そして、この映画で最も感心しない幕引きはポールとの関係で、
ニックがポールのことを「私たち家族にとって、あなたは無関係な“侵入者”なのよ!」と叱責して、
彼を追い払うことによって収束しますが、これはあまりに理不尽な幕引きと言えるだろう。

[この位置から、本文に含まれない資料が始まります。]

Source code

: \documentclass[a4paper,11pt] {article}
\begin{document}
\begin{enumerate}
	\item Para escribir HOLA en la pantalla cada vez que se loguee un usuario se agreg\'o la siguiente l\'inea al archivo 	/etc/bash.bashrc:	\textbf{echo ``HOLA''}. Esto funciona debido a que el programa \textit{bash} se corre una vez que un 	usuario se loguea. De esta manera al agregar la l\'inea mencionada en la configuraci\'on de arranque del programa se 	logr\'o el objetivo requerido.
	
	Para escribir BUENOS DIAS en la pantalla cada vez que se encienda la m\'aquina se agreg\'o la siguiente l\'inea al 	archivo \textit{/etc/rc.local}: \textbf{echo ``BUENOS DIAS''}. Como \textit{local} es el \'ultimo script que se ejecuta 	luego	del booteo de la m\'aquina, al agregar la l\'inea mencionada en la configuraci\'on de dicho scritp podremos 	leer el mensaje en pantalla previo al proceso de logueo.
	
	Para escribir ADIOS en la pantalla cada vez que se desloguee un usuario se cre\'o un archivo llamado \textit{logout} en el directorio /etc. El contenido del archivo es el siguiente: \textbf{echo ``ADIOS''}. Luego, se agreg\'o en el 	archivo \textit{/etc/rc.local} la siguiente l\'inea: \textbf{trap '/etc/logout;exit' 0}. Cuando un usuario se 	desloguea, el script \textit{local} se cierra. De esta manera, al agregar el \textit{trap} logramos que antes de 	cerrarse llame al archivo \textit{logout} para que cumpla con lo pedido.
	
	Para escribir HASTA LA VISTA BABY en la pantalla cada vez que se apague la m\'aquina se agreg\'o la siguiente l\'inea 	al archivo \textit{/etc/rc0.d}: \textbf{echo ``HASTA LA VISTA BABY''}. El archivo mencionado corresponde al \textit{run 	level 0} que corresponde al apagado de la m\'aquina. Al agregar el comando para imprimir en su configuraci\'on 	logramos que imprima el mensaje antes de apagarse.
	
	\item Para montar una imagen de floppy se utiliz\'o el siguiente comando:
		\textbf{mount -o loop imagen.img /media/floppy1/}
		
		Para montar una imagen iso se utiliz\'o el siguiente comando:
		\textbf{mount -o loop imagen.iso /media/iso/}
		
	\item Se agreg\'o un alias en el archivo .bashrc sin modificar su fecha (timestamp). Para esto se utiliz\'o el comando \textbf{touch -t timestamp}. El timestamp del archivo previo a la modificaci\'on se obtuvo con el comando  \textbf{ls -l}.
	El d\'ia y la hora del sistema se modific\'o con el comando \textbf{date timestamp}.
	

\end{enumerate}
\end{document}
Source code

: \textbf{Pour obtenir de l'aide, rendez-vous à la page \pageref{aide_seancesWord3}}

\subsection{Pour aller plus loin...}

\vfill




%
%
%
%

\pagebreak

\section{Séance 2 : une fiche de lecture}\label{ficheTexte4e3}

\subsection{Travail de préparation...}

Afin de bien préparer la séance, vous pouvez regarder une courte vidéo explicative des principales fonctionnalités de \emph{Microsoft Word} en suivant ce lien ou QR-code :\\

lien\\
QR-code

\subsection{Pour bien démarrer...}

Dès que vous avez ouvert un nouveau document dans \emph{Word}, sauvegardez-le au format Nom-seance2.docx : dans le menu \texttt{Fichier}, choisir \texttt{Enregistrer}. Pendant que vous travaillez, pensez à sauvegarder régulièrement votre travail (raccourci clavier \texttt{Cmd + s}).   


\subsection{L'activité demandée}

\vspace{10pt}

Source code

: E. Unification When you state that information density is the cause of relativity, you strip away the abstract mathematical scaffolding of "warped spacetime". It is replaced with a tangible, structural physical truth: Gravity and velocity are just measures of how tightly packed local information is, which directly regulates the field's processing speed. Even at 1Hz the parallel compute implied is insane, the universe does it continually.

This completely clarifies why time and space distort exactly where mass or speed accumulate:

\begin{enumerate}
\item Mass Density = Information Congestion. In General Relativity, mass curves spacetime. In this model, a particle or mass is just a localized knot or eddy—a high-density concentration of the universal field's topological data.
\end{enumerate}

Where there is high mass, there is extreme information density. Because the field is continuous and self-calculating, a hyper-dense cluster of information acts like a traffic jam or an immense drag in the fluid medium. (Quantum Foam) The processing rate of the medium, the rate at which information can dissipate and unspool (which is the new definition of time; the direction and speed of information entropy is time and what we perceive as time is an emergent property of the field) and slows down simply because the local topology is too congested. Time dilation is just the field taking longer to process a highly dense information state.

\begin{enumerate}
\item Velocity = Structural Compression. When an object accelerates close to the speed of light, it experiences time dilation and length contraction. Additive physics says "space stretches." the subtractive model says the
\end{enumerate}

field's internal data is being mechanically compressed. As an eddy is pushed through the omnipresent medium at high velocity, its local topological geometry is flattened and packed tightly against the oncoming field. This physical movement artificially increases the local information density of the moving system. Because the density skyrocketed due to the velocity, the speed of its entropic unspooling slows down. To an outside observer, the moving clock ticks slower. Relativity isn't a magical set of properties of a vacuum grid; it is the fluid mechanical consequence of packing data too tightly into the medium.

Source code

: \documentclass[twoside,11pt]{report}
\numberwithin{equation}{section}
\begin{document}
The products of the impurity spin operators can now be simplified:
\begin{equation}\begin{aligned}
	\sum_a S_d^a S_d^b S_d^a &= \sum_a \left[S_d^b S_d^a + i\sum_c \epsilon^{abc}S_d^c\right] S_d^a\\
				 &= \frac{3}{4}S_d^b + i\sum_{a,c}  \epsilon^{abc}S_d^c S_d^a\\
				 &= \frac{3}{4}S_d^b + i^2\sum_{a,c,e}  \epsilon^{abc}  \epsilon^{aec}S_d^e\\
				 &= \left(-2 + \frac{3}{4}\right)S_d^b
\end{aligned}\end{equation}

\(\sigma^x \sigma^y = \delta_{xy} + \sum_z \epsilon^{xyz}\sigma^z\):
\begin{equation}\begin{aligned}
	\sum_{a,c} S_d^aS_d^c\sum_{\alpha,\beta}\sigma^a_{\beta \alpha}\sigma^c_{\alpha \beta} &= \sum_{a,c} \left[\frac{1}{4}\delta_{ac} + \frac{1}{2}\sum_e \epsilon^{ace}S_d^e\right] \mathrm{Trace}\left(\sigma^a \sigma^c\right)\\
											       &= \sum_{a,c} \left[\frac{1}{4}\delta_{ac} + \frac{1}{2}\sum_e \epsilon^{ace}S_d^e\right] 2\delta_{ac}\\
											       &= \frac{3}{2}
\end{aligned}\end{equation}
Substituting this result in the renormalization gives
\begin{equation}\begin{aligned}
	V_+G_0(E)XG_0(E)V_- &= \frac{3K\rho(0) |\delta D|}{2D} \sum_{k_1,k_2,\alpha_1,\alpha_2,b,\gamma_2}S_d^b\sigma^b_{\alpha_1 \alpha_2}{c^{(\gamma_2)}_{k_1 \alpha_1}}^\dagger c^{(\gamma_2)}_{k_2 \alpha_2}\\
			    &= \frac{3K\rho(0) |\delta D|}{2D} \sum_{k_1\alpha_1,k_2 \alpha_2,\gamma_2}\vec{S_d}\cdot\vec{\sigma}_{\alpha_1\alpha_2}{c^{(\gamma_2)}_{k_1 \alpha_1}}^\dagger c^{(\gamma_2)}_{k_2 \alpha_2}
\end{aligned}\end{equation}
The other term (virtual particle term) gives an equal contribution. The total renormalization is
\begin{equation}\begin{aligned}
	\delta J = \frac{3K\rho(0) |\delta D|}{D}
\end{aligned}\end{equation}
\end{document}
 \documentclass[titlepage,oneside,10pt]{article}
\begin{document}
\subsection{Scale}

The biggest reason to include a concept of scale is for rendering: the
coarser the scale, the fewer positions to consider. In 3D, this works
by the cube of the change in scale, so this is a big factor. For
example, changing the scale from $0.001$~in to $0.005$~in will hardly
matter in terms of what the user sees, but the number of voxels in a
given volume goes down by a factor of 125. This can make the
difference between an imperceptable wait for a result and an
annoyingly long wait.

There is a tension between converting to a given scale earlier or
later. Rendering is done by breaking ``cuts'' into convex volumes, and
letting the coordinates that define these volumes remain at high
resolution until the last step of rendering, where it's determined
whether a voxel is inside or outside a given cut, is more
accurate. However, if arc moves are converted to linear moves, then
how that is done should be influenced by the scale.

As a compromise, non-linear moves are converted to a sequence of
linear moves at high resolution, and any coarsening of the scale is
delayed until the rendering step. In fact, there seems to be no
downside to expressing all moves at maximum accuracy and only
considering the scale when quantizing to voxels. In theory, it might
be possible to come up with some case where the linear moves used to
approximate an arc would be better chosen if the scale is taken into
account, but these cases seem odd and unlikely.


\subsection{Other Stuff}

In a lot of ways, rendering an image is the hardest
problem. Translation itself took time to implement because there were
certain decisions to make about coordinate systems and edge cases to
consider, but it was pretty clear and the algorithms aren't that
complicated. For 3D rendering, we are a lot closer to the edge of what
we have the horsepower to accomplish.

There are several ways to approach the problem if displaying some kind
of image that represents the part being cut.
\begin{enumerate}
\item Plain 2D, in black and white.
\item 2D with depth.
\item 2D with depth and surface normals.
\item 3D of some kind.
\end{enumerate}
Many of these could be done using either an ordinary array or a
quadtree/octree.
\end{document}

確かにポールに落ち度はあるが、それでも彼だけが責められて、
彼に弁解する余地や、謝罪を受け入れずに、“侵入者”呼わばりして追い払うなんて、あまりに酷い仕打ちだ。

これはポールにとっても、同じことが言えるはずで、
心情的に彼がそう言える立場にはないが、ポールから見ても、ニックとジュールス、
そして彼女たちの子供たちは“侵入者”であるはずで、それまでの生活を一変させてしまった一端のはずだ。
ましてや子供たちからポールに連絡をとったわけで、この一方的な叱責で理不尽に終わって、
ニックやジュールスの家族のあり方を冷静に観ろと言われても、これは素直な気持ちで観れないですね。

まるで自分たちのことを棚上げして、家族の体裁を保っているようで、
ニックとジュールスのカップルを、半ば無理矢理に肯定しているようで、あまり感心しませんねぇ〜。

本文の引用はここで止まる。